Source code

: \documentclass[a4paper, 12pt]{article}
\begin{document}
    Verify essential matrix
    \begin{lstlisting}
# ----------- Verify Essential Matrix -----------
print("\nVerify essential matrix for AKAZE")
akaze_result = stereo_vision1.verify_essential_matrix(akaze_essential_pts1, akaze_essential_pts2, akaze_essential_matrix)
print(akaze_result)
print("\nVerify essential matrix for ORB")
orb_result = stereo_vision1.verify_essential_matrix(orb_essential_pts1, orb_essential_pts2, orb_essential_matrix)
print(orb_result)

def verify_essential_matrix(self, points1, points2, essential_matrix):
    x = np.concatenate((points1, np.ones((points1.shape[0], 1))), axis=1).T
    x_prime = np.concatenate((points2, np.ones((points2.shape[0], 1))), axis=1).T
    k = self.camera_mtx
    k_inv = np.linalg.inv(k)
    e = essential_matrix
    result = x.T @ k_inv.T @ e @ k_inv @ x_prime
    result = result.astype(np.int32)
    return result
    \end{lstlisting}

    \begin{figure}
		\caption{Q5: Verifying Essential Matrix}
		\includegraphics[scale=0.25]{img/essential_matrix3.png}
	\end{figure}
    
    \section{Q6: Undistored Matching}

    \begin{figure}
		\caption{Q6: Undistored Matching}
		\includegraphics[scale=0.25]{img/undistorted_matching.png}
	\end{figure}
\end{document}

++++++

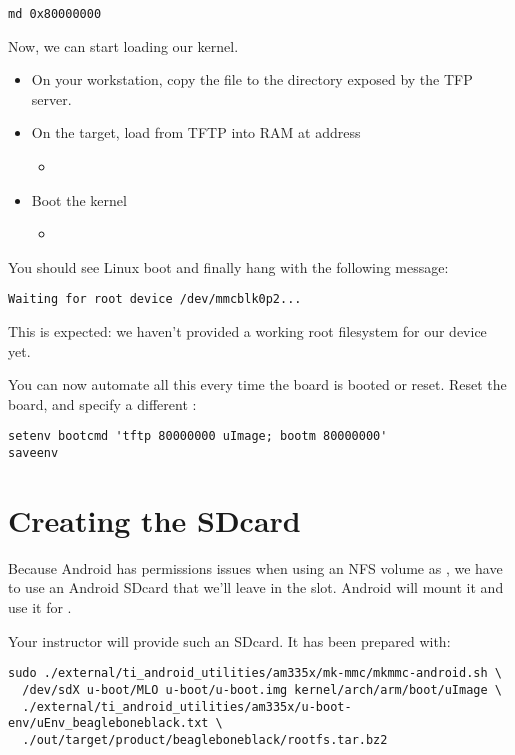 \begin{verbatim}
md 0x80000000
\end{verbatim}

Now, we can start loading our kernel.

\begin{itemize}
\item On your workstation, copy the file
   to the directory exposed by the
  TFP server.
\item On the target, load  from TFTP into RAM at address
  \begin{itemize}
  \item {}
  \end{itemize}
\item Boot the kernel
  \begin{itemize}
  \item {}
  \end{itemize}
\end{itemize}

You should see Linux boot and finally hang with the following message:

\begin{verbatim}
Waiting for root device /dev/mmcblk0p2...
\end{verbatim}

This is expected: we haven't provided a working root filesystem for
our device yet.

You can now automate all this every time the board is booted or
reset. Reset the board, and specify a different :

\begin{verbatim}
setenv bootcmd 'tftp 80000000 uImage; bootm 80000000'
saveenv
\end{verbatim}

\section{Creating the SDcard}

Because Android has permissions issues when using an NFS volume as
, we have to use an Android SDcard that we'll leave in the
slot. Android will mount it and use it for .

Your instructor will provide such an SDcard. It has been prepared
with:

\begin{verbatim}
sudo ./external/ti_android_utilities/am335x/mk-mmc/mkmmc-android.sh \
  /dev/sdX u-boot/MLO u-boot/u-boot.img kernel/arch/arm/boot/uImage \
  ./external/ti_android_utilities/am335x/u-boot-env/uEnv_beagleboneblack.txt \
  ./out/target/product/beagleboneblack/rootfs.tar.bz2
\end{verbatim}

++++++

TASK PROMPT - Pick out the lines above that hold the string "with" and show them.

WRITTEN ANSWER -
You should see Linux boot and finally hang with the following message:
with:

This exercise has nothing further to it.